26

I have found several similar questions, but so far, none have been able to help me.

I am trying to output the 'src' of all images in a block of HTML, so I'm using DOMDocument(). This method is actully working, but I'm getting a warning on some pages, and I can't figure out why. Some posts suggested surpressing the warning, but I'd much rather find out why the warning is being generated.
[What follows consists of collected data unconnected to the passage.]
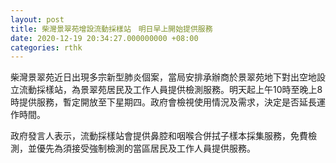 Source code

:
 ```yaml
---
layout: post
title: 柴灣景翠苑增設流動採樣站　明日早上開始提供服務
date: 2020-12-19 20:34:27.000000000 +08:00
categories: rthk
---
```


柴灣景翠苑近日出現多宗新型肺炎個案，當局安排承辦商於景翠苑地下對出空地設立流動採樣站，為景翠苑居民及工作人員提供檢測服務。明天起上午10時至晚上8時提供服務，暫定開放至下星期四。政府會檢視使用情況及需求，決定是否延長運作時間。

政府發言人表示，流動採樣站會提供鼻腔和咽喉合併拭子樣本採集服務，免費檢測，並優先為須接受強制檢測的當區居民及工作人員提供服務。
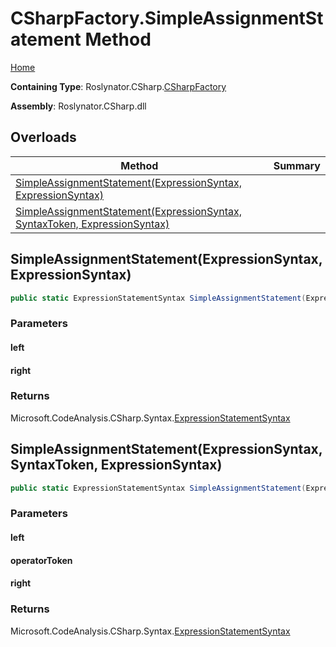 <a name="_top"></a>

# CSharpFactory\.SimpleAssignmentStatement Method

[Home](../../../../README.md#_top)

**Containing Type**: Roslynator\.CSharp\.[CSharpFactory](../README.md#_top)

**Assembly**: Roslynator\.CSharp\.dll

## Overloads

| Method | Summary |
| ------ | ------- |
| [SimpleAssignmentStatement(ExpressionSyntax, ExpressionSyntax)](#Roslynator_CSharp_CSharpFactory_SimpleAssignmentStatement_Microsoft_CodeAnalysis_CSharp_Syntax_ExpressionSyntax_Microsoft_CodeAnalysis_CSharp_Syntax_ExpressionSyntax_) | |
| [SimpleAssignmentStatement(ExpressionSyntax, SyntaxToken, ExpressionSyntax)](#Roslynator_CSharp_CSharpFactory_SimpleAssignmentStatement_Microsoft_CodeAnalysis_CSharp_Syntax_ExpressionSyntax_Microsoft_CodeAnalysis_SyntaxToken_Microsoft_CodeAnalysis_CSharp_Syntax_ExpressionSyntax_) | |

## SimpleAssignmentStatement\(ExpressionSyntax, ExpressionSyntax\) <a name="Roslynator_CSharp_CSharpFactory_SimpleAssignmentStatement_Microsoft_CodeAnalysis_CSharp_Syntax_ExpressionSyntax_Microsoft_CodeAnalysis_CSharp_Syntax_ExpressionSyntax_"></a>

```csharp
public static ExpressionStatementSyntax SimpleAssignmentStatement(ExpressionSyntax left, ExpressionSyntax right)
```

### Parameters

#### left

#### right

### Returns

Microsoft\.CodeAnalysis\.CSharp\.Syntax\.[ExpressionStatementSyntax](https://docs.microsoft.com/en-us/dotnet/api/microsoft.codeanalysis.csharp.syntax.expressionstatementsyntax)

## SimpleAssignmentStatement\(ExpressionSyntax, SyntaxToken, ExpressionSyntax\) <a name="Roslynator_CSharp_CSharpFactory_SimpleAssignmentStatement_Microsoft_CodeAnalysis_CSharp_Syntax_ExpressionSyntax_Microsoft_CodeAnalysis_SyntaxToken_Microsoft_CodeAnalysis_CSharp_Syntax_ExpressionSyntax_"></a>

```csharp
public static ExpressionStatementSyntax SimpleAssignmentStatement(ExpressionSyntax left, SyntaxToken operatorToken, ExpressionSyntax right)
```

### Parameters

#### left

#### operatorToken

#### right

### Returns

Microsoft\.CodeAnalysis\.CSharp\.Syntax\.[ExpressionStatementSyntax](https://docs.microsoft.com/en-us/dotnet/api/microsoft.codeanalysis.csharp.syntax.expressionstatementsyntax)

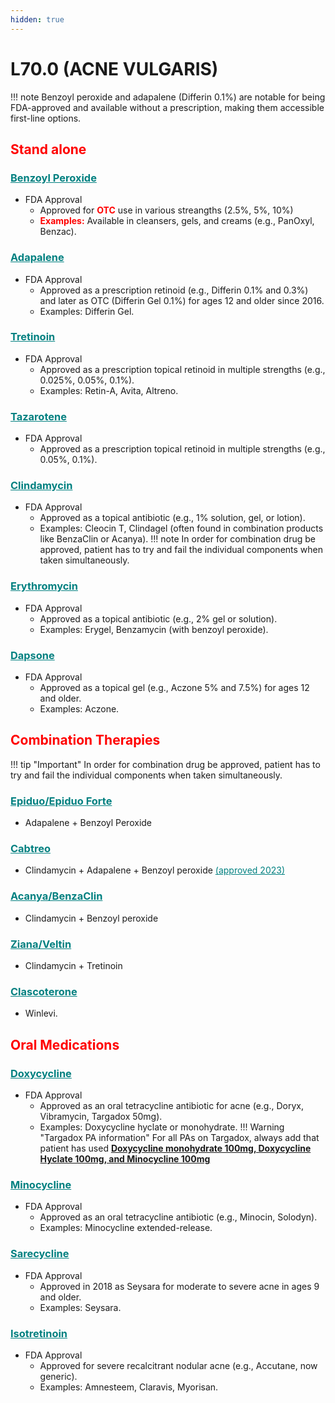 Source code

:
 ```yaml
---
hidden: true
---
```


# L70.0 (ACNE VULGARIS)
!!! note
    Benzoyl peroxide and adapalene (Differin 0.1%) are notable for being FDA-approved 
    and available without a prescription, making them accessible first-line options.

## <b  style="color:red">Stand alone</b>
### <u  style="color:teal">Benzoyl Peroxide</u>
- FDA Approval
    - Approved for <b  style="color:red">OTC</b> use in various streangths (2.5%, 5%, 10%)
    - <b  style="color:red">Examples:</b> Available in cleansers, gels, and creams (e.g., PanOxyl, Benzac).

### <u  style="color:teal">Adapalene</u>
- FDA Approval
    - Approved as a prescription retinoid (e.g., Differin 0.1% and 0.3%) and later as OTC (Differin Gel 0.1%) for ages 12 and older since 2016.
    - Examples: Differin Gel.

### <u  style="color:teal">Tretinoin</u>
- FDA Approval
    - Approved as a prescription topical retinoid in multiple strengths (e.g., 0.025%, 0.05%, 0.1%).
    - Examples: Retin-A, Avita, Altreno.

### <u  style="color:teal">Tazarotene</u>
- FDA Approval
    - Approved as a prescription topical retinoid in multiple strengths (e.g., 0.05%, 0.1%).

### <u  style="color:teal">Clindamycin</u>
- FDA Approval
    - Approved as a topical antibiotic (e.g., 1% solution, gel, or lotion).
    - Examples: Cleocin T, Clindagel (often found in combination products like BenzaClin or Acanya).
    !!! note
        In order for combination drug be approved, patient has to try and fail the individual components when taken simultaneously.

### <u  style="color:teal">Erythromycin</u>
- FDA Approval
    - Approved as a topical antibiotic (e.g., 2% gel or solution).
    - Examples: Erygel, Benzamycin (with benzoyl peroxide).

### <u  style="color:teal">Dapsone</u>
- FDA Approval
    - Approved as a topical gel (e.g., Aczone 5% and 7.5%) for ages 12 and older.
    - Examples: Aczone.

## <b  style="color:red">Combination Therapies</b>
!!! tip "Important"
    In order for combination drug be approved, patient has to try and fail the individual components when taken simultaneously.

### <u  style="color:teal">Epiduo/Epiduo Forte </u>
- Adapalene + Benzoyl Peroxide

### <u  style="color:teal">Cabtreo </u>
- Clindamycin + Adapalene + Benzoyl peroxide <u  style="color:teal">(approved 2023)</u>

### <u  style="color:teal">Acanya/BenzaClin </u>
- Clindamycin + Benzoyl peroxide

### <u  style="color:teal">Ziana/Veltin </u>
- Clindamycin + Tretinoin

### <u  style="color:teal">Clascoterone</u>
- Winlevi.

## <b  style="color:red">Oral Medications</b>

### <u  style="color:teal">Doxycycline</u>
- FDA Approval
    - Approved as an oral tetracycline antibiotic for acne (e.g., Doryx, Vibramycin, Targadox 50mg).
    - Examples: Doxycycline hyclate or monohydrate.
!!! Warning "Targadox PA information"
    For all PAs on Targadox, always add that patient has used <u><b>Doxycycline monohydrate 100mg, Doxycycline Hyclate 100mg, and Minocycline 100mg</b></u>

### <u  style="color:teal">Minocycline</u>
- FDA Approval
    - Approved as an oral tetracycline antibiotic (e.g., Minocin, Solodyn).
    - Examples: Minocycline extended-release.

### <u  style="color:teal">Sarecycline</u>
- FDA Approval
    - Approved in 2018 as Seysara for moderate to severe acne in ages 9 and older.
    - Examples: Seysara.

### <u  style="color:teal">Isotretinoin</u>
- FDA Approval
    - Approved for severe recalcitrant nodular acne (e.g., Accutane, now generic).
    - Examples: Amnesteem, Claravis, Myorisan.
Warning: DOMDocument::loadHTML(): htmlParseEntityRef: no name in Entity, line: 10

One example of post->post_content that is generating the error is -

On Wednesday 21st November specialist rights of way solicitor Jonathan Cheal of Dyne Drewett will be speaking at the Annual Briefing for Rural Practice Surveyors and Agricultural Valuers in Petersfield.
<br>
Jonathan is one of many speakers during the day and he is specifically addressing issues of public rights of way and village greens.
<br>
Other speakers include:-
<br>
<ul>
<li>James Atrrill, Chairman of the Agricultural Valuers Associates of Hants, Wilts and Dorset;</li>
<li>Martin Lowry, Chairman of the RICS Countryside Policies Panel;</li>
<li>Angus Burnett, Director at Martin & Company;</li>
<li>Esther Smith, Partner at Thomas Eggar;</li>
<li>Jeremy Barrell, Barrell Tree Consultancy;</li>
<li>Robin Satow, Chairman of the RICS Surrey Local Association;</li>
<li>James Cooper, Stnsted Oark Foundation;</li>
<li>Fenella Collins, Head of Planning at the CLA; and</li>
<li>Tom Bodley, Partner at Batcheller Monkhouse</li>
</ul>

I can post some more examples of what post->post_content contains if that would be helpful?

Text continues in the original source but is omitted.